[[ LISTED RECORDS, beginning ]]
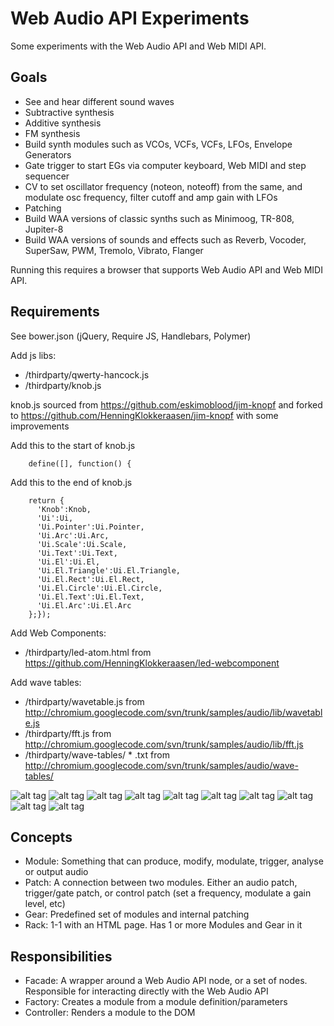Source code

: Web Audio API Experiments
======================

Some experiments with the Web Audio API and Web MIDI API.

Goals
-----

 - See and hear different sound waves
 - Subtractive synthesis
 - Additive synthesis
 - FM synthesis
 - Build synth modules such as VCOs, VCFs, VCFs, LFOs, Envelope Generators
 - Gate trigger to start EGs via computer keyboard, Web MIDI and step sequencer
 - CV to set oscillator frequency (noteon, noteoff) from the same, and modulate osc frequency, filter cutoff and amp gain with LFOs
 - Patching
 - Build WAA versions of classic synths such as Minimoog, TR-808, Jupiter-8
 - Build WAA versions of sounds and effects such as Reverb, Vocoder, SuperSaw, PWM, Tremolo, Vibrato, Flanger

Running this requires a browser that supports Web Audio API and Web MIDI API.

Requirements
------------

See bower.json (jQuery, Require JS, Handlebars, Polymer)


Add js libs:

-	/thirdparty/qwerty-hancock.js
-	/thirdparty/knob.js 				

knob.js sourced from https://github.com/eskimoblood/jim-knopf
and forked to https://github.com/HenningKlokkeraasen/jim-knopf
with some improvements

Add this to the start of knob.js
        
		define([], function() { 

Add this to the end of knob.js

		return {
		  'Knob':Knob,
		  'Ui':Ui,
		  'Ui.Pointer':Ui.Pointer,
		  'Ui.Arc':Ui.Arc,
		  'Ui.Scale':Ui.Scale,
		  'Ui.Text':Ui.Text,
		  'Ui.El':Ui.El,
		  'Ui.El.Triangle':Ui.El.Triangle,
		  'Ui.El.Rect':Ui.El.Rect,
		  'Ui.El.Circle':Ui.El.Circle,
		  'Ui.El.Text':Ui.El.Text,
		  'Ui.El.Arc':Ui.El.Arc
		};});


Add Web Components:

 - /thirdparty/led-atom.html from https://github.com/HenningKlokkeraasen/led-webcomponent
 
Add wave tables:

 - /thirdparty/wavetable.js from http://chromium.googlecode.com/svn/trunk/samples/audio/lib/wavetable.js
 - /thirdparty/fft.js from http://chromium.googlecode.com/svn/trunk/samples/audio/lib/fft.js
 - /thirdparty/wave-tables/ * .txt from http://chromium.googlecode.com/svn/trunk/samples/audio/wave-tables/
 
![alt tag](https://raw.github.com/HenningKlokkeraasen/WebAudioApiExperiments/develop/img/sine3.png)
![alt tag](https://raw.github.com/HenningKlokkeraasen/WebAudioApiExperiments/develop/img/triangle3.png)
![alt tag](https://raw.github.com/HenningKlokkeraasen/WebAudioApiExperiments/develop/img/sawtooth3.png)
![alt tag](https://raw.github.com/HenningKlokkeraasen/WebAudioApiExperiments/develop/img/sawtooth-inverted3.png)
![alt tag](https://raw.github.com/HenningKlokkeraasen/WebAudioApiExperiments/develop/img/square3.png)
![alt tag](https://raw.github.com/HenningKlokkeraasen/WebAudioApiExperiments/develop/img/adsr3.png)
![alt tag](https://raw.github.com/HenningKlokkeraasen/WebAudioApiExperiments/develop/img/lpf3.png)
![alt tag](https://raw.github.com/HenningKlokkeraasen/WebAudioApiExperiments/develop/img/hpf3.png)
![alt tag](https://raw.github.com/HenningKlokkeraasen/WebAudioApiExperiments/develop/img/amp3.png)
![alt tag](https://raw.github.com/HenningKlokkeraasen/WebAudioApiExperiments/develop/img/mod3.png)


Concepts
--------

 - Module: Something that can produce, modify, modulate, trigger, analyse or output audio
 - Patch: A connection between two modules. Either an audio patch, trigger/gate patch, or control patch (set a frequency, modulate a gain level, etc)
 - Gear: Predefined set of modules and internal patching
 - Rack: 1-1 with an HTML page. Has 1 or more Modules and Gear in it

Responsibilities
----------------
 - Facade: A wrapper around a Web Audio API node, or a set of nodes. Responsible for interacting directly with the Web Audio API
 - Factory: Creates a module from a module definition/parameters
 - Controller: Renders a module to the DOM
[[ LISTED RECORDS, end ]]
**WHAT YOU ARE ASKED TO DO**
Repeat the data word for word, excluding any image.

**RESULT OF THIS TASK**
Source code

: Web Audio API Experiments
======================

Some experiments with the Web Audio API and Web MIDI API.

Goals
-----

 - See and hear different sound waves
 - Subtractive synthesis
 - Additive synthesis
 - FM synthesis
 - Build synth modules such as VCOs, VCFs, VCFs, LFOs, Envelope Generators
 - Gate trigger to start EGs via computer keyboard, Web MIDI and step sequencer
 - CV to set oscillator frequency (noteon, noteoff) from the same, and modulate osc frequency, filter cutoff and amp gain with LFOs
 - Patching
 - Build WAA versions of classic synths such as Minimoog, TR-808, Jupiter-8
 - Build WAA versions of sounds and effects such as Reverb, Vocoder, SuperSaw, PWM, Tremolo, Vibrato, Flanger

Running this requires a browser that supports Web Audio API and Web MIDI API.

Requirements
------------

See bower.json (jQuery, Require JS, Handlebars, Polymer)


Add js libs:

-	/thirdparty/qwerty-hancock.js
-	/thirdparty/knob.js 				

knob.js sourced from https://github.com/eskimoblood/jim-knopf
and forked to https://github.com/HenningKlokkeraasen/jim-knopf
with some improvements

Add this to the start of knob.js
        
		define([], function() { 

Add this to the end of knob.js

		return {
		  'Knob':Knob,
		  'Ui':Ui,
		  'Ui.Pointer':Ui.Pointer,
		  'Ui.Arc':Ui.Arc,
		  'Ui.Scale':Ui.Scale,
		  'Ui.Text':Ui.Text,
		  'Ui.El':Ui.El,
		  'Ui.El.Triangle':Ui.El.Triangle,
		  'Ui.El.Rect':Ui.El.Rect,
		  'Ui.El.Circle':Ui.El.Circle,
		  'Ui.El.Text':Ui.El.Text,
		  'Ui.El.Arc':Ui.El.Arc
		};});


Add Web Components:

 - /thirdparty/led-atom.html from https://github.com/HenningKlokkeraasen/led-webcomponent
 
Add wave tables:

 - /thirdparty/wavetable.js from http://chromium.googlecode.com/svn/trunk/samples/audio/lib/wavetable.js
 - /thirdparty/fft.js from http://chromium.googlecode.com/svn/trunk/samples/audio/lib/fft.js
 - /thirdparty/wave-tables/ * .txt from http://chromium.googlecode.com/svn/trunk/samples/audio/wave-tables/
 
![alt tag](https://raw.github.com/HenningKlokkeraasen/WebAudioApiExperiments/develop/img/sine3.png)
![alt tag](https://raw.github.com/HenningKlokkeraasen/WebAudioApiExperiments/develop/img/triangle3.png)
![alt tag](https://raw.github.com/HenningKlokkeraasen/WebAudioApiExperiments/develop/img/sawtooth3.png)
![alt tag](https://raw.github.com/HenningKlokkeraasen/WebAudioApiExperiments/develop/img/sawtooth-inverted3.png)
![alt tag](https://raw.github.com/HenningKlokkeraasen/WebAudioApiExperiments/develop/img/square3.png)
![alt tag](https://raw.github.com/HenningKlokkeraasen/WebAudioApiExperiments/develop/img/adsr3.png)
![alt tag](https://raw.github.com/HenningKlokkeraasen/WebAudioApiExperiments/develop/img/lpf3.png)
![alt tag](https://raw.github.com/HenningKlokkeraasen/WebAudioApiExperiments/develop/img/hpf3.png)
![alt tag](https://raw.github.com/HenningKlokkeraasen/WebAudioApiExperiments/develop/img/amp3.png)
![alt tag](https://raw.github.com/HenningKlokkeraasen/WebAudioApiExperiments/develop/img/mod3.png)


Concepts
--------

 - Module: Something that can produce, modify, modulate, trigger, analyse or output audio
 - Patch: A connection between two modules. Either an audio patch, trigger/gate patch, or control patch (set a frequency, modulate a gain level, etc)
 - Gear: Predefined set of modules and internal patching
 - Rack: 1-1 with an HTML page. Has 1 or more Modules and Gear in it

Responsibilities
----------------
 - Facade: A wrapper around a Web Audio API node, or a set of nodes. Responsible for interacting directly with the Web Audio API
 - Factory: Creates a module from a module definition/parameters
 - Controller: Renders a module to the DOM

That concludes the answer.